A 20-year-old woman in China approached police seeking 'freedom' from her 'control freak' parents, who installed a spy camera in her bedroom. The woman, a second-year university student who goes by the pseudonym 'Li', told Beijing police that her parents would monitor her activities via the spycam, and would hit her and throw her phone on the floor every time she made mistakes.


According to a report by South China Morning Post, details of the case emerged on July 26 when the adult woman went to the Beijing police station for help. She told officers she was running away from her home in another province because she “wanted freedom”. 

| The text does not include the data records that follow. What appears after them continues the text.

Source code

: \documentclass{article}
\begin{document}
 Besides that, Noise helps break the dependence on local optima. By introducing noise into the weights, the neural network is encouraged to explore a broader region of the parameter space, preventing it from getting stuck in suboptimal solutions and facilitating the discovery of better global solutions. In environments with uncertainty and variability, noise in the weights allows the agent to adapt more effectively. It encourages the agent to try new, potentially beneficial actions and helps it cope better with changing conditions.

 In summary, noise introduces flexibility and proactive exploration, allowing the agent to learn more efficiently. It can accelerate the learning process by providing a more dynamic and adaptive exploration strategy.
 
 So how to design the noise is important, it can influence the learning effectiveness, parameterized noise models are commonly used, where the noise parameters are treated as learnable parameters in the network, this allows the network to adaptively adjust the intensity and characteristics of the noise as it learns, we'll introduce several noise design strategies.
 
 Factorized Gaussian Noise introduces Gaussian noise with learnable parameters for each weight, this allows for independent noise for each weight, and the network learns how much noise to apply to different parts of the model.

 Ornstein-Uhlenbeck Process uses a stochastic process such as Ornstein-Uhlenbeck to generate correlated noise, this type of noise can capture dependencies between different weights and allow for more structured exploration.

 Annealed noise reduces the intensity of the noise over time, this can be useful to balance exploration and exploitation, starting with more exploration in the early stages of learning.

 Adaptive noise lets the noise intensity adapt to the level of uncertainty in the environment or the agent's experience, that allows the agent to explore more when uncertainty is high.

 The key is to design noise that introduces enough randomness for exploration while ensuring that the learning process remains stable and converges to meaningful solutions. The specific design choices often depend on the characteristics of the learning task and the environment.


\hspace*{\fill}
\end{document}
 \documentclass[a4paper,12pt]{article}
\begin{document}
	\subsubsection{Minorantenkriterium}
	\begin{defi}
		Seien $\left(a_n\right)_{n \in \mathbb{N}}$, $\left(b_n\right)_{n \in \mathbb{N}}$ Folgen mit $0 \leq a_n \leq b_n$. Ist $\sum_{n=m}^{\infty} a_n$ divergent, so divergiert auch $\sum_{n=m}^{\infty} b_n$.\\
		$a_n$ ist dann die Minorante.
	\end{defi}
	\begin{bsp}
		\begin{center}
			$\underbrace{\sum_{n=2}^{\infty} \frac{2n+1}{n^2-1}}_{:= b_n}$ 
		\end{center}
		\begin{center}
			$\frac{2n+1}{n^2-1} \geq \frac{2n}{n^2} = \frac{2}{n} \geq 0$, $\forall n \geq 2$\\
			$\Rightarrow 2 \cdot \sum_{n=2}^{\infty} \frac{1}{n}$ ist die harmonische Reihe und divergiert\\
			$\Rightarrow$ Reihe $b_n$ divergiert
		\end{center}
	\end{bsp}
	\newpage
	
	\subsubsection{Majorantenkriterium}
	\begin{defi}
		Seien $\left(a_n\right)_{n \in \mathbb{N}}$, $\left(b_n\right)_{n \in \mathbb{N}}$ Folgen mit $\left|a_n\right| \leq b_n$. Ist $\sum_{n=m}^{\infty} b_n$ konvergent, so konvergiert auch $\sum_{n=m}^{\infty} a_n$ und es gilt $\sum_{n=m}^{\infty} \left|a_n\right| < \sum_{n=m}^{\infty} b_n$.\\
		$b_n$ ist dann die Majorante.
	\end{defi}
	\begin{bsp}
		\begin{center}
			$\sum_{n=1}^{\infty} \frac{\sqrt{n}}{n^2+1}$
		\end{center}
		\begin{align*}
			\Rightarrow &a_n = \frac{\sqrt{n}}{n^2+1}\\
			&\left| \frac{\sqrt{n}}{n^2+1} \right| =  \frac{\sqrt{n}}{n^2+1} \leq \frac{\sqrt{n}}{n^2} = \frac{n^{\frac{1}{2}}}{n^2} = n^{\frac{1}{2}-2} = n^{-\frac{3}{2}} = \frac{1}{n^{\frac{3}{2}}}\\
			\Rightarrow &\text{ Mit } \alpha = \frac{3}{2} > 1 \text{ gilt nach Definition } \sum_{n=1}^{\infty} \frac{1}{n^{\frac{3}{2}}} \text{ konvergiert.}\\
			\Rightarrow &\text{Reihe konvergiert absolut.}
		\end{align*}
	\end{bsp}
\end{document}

Li said "violent parenting" has left her suffering from trauma, and to escape her parents, she planned to to find part-time jobs in Beijing to save money and be independent, as per the SCMP report. 


The woman told the police that she approached them because she believed her parents would report her missing and “make a scene”, so she wanted to inform them in advance that she was fine.


As per the report, Police officer Zhang Chuanbin comforted her and said her parents' behaviour was the wrong way of expressing their care. He also contacted the woman's parents and asked them to give their adult child more space and show respect. 


After police's intervention, the woman's parents have reportedly agreed to take down the camera, and she had returned home. 


The parents’ behaviour quickly caught the attention of the Chinese social media users, condemned the parents' behaviour online. “So horrible. Having no private space at all despite being 20,” one person wrote on Weibo, one of the most popular social media platforms in China.


"Children are independent individuals, not parents' belongings - some Chinese parents should keep this in mind," said another. 


This is not the first time a story about Chinese parents installing surveillance cameras to control their children has gone viral. In June, a mother in eastern China’s Jiangsu province thanked a surveillance camera for “accompanying" her son for "six years” after he finished the gaokao university entrance exam. After receiving criticism for her actions, the mother argued that the camera installed in her son’s bedroom was “all for his better study performance and improved his grades”.


In another case in 2019, a 14-year-old Jiangsu boy called the police saying his father, who wanted to install a surveillance camera in his room, had “violated his privacy”.